<<<<
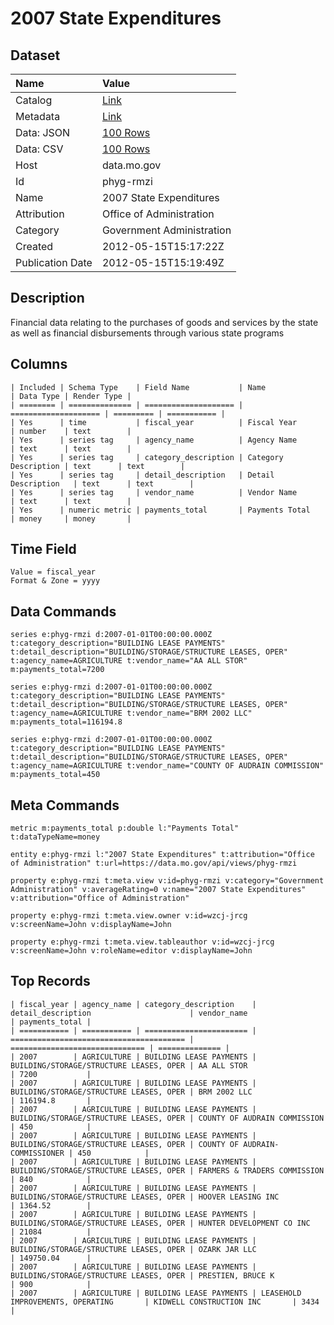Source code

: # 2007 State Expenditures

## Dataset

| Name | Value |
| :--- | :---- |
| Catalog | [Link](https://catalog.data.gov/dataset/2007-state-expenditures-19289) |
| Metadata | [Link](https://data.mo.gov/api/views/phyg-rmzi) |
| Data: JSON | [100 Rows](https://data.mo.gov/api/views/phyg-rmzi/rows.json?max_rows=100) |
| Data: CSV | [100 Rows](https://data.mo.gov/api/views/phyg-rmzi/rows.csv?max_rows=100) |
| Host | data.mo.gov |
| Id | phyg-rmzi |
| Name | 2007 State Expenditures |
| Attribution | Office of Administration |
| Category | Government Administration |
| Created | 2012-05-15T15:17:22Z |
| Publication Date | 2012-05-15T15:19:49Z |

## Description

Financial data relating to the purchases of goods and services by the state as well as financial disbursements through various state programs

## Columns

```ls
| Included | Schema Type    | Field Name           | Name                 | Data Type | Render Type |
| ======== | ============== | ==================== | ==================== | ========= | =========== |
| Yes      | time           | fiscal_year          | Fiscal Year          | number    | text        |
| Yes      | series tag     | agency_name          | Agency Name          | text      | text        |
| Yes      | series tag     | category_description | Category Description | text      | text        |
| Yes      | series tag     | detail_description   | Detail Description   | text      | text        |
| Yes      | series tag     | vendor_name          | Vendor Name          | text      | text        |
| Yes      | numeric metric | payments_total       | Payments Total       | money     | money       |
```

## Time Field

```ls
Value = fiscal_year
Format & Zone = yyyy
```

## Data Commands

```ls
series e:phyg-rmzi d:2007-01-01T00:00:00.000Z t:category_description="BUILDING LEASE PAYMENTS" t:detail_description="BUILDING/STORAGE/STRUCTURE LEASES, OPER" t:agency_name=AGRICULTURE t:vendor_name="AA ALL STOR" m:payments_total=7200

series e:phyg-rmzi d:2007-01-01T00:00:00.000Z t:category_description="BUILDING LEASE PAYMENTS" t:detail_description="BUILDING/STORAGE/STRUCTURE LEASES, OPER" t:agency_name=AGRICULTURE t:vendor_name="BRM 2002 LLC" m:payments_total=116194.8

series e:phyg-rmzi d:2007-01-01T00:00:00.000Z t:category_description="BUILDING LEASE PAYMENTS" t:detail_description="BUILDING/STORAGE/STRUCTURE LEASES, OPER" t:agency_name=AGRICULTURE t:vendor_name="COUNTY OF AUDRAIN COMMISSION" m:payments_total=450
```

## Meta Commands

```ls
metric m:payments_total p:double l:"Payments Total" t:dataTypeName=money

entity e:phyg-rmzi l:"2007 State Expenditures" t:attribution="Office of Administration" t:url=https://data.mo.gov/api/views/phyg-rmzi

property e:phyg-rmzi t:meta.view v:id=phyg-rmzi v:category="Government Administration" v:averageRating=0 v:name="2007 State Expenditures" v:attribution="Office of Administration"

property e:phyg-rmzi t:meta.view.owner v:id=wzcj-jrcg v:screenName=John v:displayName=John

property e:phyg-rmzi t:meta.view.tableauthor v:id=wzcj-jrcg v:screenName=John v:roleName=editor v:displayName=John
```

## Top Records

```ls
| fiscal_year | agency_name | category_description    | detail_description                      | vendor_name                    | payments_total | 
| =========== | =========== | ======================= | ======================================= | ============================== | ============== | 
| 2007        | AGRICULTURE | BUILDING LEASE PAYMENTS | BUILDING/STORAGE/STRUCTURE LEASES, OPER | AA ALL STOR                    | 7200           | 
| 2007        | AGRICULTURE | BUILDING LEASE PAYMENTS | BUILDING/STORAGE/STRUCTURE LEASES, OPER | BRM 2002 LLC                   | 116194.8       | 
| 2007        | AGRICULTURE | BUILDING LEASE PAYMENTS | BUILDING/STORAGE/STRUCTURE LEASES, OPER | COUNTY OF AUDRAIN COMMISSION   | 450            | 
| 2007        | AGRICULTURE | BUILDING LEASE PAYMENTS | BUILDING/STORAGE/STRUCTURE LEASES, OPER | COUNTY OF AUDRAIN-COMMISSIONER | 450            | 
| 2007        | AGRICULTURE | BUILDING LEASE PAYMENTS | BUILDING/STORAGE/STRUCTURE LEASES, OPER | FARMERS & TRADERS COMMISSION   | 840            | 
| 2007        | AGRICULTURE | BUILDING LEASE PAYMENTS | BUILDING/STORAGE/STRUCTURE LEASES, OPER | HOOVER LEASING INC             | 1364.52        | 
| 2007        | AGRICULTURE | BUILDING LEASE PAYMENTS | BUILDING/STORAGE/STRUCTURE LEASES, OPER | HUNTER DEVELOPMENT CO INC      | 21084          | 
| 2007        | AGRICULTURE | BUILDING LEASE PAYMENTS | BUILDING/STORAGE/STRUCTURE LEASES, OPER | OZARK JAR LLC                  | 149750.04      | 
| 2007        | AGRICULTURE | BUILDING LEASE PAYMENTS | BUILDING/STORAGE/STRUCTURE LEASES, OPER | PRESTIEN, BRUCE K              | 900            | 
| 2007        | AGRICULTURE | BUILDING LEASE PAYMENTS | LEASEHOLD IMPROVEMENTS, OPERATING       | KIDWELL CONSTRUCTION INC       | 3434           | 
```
>>>>
■ PROBLEM STATEMENT: Everything in the listing is to be returned word for word, except the pictures.

■ RESULT:
Source code

: # 2007 State Expenditures

## Dataset

| Name | Value |
| :--- | :---- |
| Catalog | [Link](https://catalog.data.gov/dataset/2007-state-expenditures-19289) |
| Metadata | [Link](https://data.mo.gov/api/views/phyg-rmzi) |
| Data: JSON | [100 Rows](https://data.mo.gov/api/views/phyg-rmzi/rows.json?max_rows=100) |
| Data: CSV | [100 Rows](https://data.mo.gov/api/views/phyg-rmzi/rows.csv?max_rows=100) |
| Host | data.mo.gov |
| Id | phyg-rmzi |
| Name | 2007 State Expenditures |
| Attribution | Office of Administration |
| Category | Government Administration |
| Created | 2012-05-15T15:17:22Z |
| Publication Date | 2012-05-15T15:19:49Z |

## Description

Financial data relating to the purchases of goods and services by the state as well as financial disbursements through various state programs

## Columns

```ls
| Included | Schema Type    | Field Name           | Name                 | Data Type | Render Type |
| ======== | ============== | ==================== | ==================== | ========= | =========== |
| Yes      | time           | fiscal_year          | Fiscal Year          | number    | text        |
| Yes      | series tag     | agency_name          | Agency Name          | text      | text        |
| Yes      | series tag     | category_description | Category Description | text      | text        |
| Yes      | series tag     | detail_description   | Detail Description   | text      | text        |
| Yes      | series tag     | vendor_name          | Vendor Name          | text      | text        |
| Yes      | numeric metric | payments_total       | Payments Total       | money     | money       |
```

## Time Field

```ls
Value = fiscal_year
Format & Zone = yyyy
```

## Data Commands

```ls
series e:phyg-rmzi d:2007-01-01T00:00:00.000Z t:category_description="BUILDING LEASE PAYMENTS" t:detail_description="BUILDING/STORAGE/STRUCTURE LEASES, OPER" t:agency_name=AGRICULTURE t:vendor_name="AA ALL STOR" m:payments_total=7200

series e:phyg-rmzi d:2007-01-01T00:00:00.000Z t:category_description="BUILDING LEASE PAYMENTS" t:detail_description="BUILDING/STORAGE/STRUCTURE LEASES, OPER" t:agency_name=AGRICULTURE t:vendor_name="BRM 2002 LLC" m:payments_total=116194.8

series e:phyg-rmzi d:2007-01-01T00:00:00.000Z t:category_description="BUILDING LEASE PAYMENTS" t:detail_description="BUILDING/STORAGE/STRUCTURE LEASES, OPER" t:agency_name=AGRICULTURE t:vendor_name="COUNTY OF AUDRAIN COMMISSION" m:payments_total=450
```

## Meta Commands

```ls
metric m:payments_total p:double l:"Payments Total" t:dataTypeName=money

entity e:phyg-rmzi l:"2007 State Expenditures" t:attribution="Office of Administration" t:url=https://data.mo.gov/api/views/phyg-rmzi

property e:phyg-rmzi t:meta.view v:id=phyg-rmzi v:category="Government Administration" v:averageRating=0 v:name="2007 State Expenditures" v:attribution="Office of Administration"

property e:phyg-rmzi t:meta.view.owner v:id=wzcj-jrcg v:screenName=John v:displayName=John

property e:phyg-rmzi t:meta.view.tableauthor v:id=wzcj-jrcg v:screenName=John v:roleName=editor v:displayName=John
```

## Top Records

```ls
| fiscal_year | agency_name | category_description    | detail_description                      | vendor_name                    | payments_total | 
| =========== | =========== | ======================= | ======================================= | ============================== | ============== | 
| 2007        | AGRICULTURE | BUILDING LEASE PAYMENTS | BUILDING/STORAGE/STRUCTURE LEASES, OPER | AA ALL STOR                    | 7200           | 
| 2007        | AGRICULTURE | BUILDING LEASE PAYMENTS | BUILDING/STORAGE/STRUCTURE LEASES, OPER | BRM 2002 LLC                   | 116194.8       | 
| 2007        | AGRICULTURE | BUILDING LEASE PAYMENTS | BUILDING/STORAGE/STRUCTURE LEASES, OPER | COUNTY OF AUDRAIN COMMISSION   | 450            | 
| 2007        | AGRICULTURE | BUILDING LEASE PAYMENTS | BUILDING/STORAGE/STRUCTURE LEASES, OPER | COUNTY OF AUDRAIN-COMMISSIONER | 450            | 
| 2007        | AGRICULTURE | BUILDING LEASE PAYMENTS | BUILDING/STORAGE/STRUCTURE LEASES, OPER | FARMERS & TRADERS COMMISSION   | 840            | 
| 2007        | AGRICULTURE | BUILDING LEASE PAYMENTS | BUILDING/STORAGE/STRUCTURE LEASES, OPER | HOOVER LEASING INC             | 1364.52        | 
| 2007        | AGRICULTURE | BUILDING LEASE PAYMENTS | BUILDING/STORAGE/STRUCTURE LEASES, OPER | HUNTER DEVELOPMENT CO INC      | 21084          | 
| 2007        | AGRICULTURE | BUILDING LEASE PAYMENTS | BUILDING/STORAGE/STRUCTURE LEASES, OPER | OZARK JAR LLC                  | 149750.04      | 
| 2007        | AGRICULTURE | BUILDING LEASE PAYMENTS | BUILDING/STORAGE/STRUCTURE LEASES, OPER | PRESTIEN, BRUCE K              | 900            | 
| 2007        | AGRICULTURE | BUILDING LEASE PAYMENTS | LEASEHOLD IMPROVEMENTS, OPERATING       | KIDWELL CONSTRUCTION INC       | 3434           | 
```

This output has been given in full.